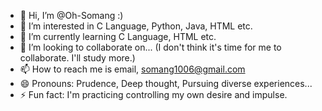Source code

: - 👋 Hi, I’m @Oh-Somang :) 
- 👀 I’m interested in C Language, Python, Java, HTML etc.
- 🌱 I’m currently learning C Language, HTML etc.
- 💞️ I’m looking to collaborate on... (I don't think it's time for me to collaborate. I'll study more.) 
- 📫 How to reach me is email, somang1006@gmail.com
- 😄 Pronouns: Prudence, Deep thought, Pursuing diverse experiences...
- ⚡ Fun fact: I'm practicing controlling my own desire and impulse.

<!---
Oh-Somang/Oh-Somang is a ✨ special ✨ repository because its `README.md` (this file) appears on your GitHub profile.
You can click the Preview link to take a look at your changes.
--->
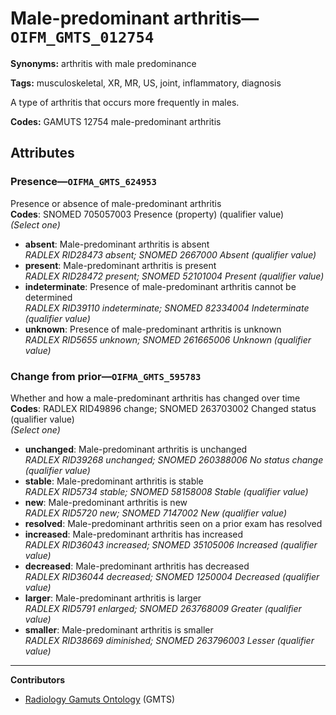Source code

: # Male-predominant arthritis—`OIFM_GMTS_012754`

**Synonyms:** arthritis with male predominance

**Tags:** musculoskeletal, XR, MR, US, joint, inflammatory, diagnosis

A type of arthritis that occurs more frequently in males.

**Codes:** GAMUTS 12754 male-predominant arthritis

## Attributes

### Presence—`OIFMA_GMTS_624953`

Presence or absence of male-predominant arthritis  
**Codes**: SNOMED 705057003 Presence (property) (qualifier value)  
*(Select one)*

- **absent**: Male-predominant arthritis is absent  
_RADLEX RID28473 absent; SNOMED 2667000 Absent (qualifier value)_
- **present**: Male-predominant arthritis is present  
_RADLEX RID28472 present; SNOMED 52101004 Present (qualifier value)_
- **indeterminate**: Presence of male-predominant arthritis cannot be determined  
_RADLEX RID39110 indeterminate; SNOMED 82334004 Indeterminate (qualifier value)_
- **unknown**: Presence of male-predominant arthritis is unknown  
_RADLEX RID5655 unknown; SNOMED 261665006 Unknown (qualifier value)_

### Change from prior—`OIFMA_GMTS_595783`

Whether and how a male-predominant arthritis has changed over time  
**Codes**: RADLEX RID49896 change; SNOMED 263703002 Changed status (qualifier value)  
*(Select one)*

- **unchanged**: Male-predominant arthritis is unchanged  
_RADLEX RID39268 unchanged; SNOMED 260388006 No status change (qualifier value)_
- **stable**: Male-predominant arthritis is stable  
_RADLEX RID5734 stable; SNOMED 58158008 Stable (qualifier value)_
- **new**: Male-predominant arthritis is new  
_RADLEX RID5720 new; SNOMED 7147002 New (qualifier value)_
- **resolved**: Male-predominant arthritis seen on a prior exam has resolved  
- **increased**: Male-predominant arthritis has increased  
_RADLEX RID36043 increased; SNOMED 35105006 Increased (qualifier value)_
- **decreased**: Male-predominant arthritis has decreased  
_RADLEX RID36044 decreased; SNOMED 1250004 Decreased (qualifier value)_
- **larger**: Male-predominant arthritis is larger  
_RADLEX RID5791 enlarged; SNOMED 263768009 Greater (qualifier value)_
- **smaller**: Male-predominant arthritis is smaller  
_RADLEX RID38669 diminished; SNOMED 263796003 Lesser (qualifier value)_

---

**Contributors**

- [Radiology Gamuts Ontology](https://gamuts.net/) (GMTS)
++++++++++++++++++++
■ Exercise requirements ■
From the first line of the records through the line with "joint, inflammatory, diagnosis", reproduce each line exactly and leave the pictures out.

■ Answer ■
Source code

: - 👋 Hi, I’m @Oh-Somang :) 
- 👀 I’m interested in C Language, Python, Java, HTML etc.
- 🌱 I’m currently learning C Language, HTML etc.
- 💞️ I’m looking to collaborate on... (I don't think it's time for me to collaborate. I'll study more.) 
- 📫 How to reach me is email, somang1006@gmail.com
- 😄 Pronouns: Prudence, Deep thought, Pursuing diverse experiences...
- ⚡ Fun fact: I'm practicing controlling my own desire and impulse.

<!---
Oh-Somang/Oh-Somang is a ✨ special ✨ repository because its `README.md` (this file) appears on your GitHub profile.
You can click the Preview link to take a look at your changes.
--->
Source code

: # Male-predominant arthritis—`OIFM_GMTS_012754`

**Synonyms:** arthritis with male predominance

**Tags:** musculoskeletal, XR, MR, US, joint, inflammatory, diagnosis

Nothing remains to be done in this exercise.